> What you should do
From the entries below, copy every line that has the word "request".
(Data for this exercise)
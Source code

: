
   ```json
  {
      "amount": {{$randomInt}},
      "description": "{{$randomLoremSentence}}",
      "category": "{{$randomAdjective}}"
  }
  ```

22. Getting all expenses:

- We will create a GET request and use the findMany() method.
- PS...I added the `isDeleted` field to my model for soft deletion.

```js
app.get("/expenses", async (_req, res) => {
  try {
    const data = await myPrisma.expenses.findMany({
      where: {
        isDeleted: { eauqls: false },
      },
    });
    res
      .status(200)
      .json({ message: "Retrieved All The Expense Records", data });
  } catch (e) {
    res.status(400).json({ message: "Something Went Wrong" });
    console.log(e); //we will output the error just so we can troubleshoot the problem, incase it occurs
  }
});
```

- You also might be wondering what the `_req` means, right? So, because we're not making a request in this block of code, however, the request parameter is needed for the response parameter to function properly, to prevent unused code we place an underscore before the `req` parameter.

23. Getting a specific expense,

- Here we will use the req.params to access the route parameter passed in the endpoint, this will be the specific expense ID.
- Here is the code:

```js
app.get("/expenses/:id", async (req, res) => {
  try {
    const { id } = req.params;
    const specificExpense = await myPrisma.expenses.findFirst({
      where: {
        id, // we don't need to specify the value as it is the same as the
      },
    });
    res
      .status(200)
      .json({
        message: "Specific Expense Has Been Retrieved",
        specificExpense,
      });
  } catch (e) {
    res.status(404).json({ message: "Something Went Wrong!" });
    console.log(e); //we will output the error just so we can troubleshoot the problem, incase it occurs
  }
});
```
(End Data for this exercise)
> Worked solution
- We will create a GET request and use the findMany() method.
- You also might be wondering what the `_req` means, right? So, because we're not making a request in this block of code, however, the request parameter is needed for the response parameter to function properly, to prevent unused code we place an underscore before the `req` parameter.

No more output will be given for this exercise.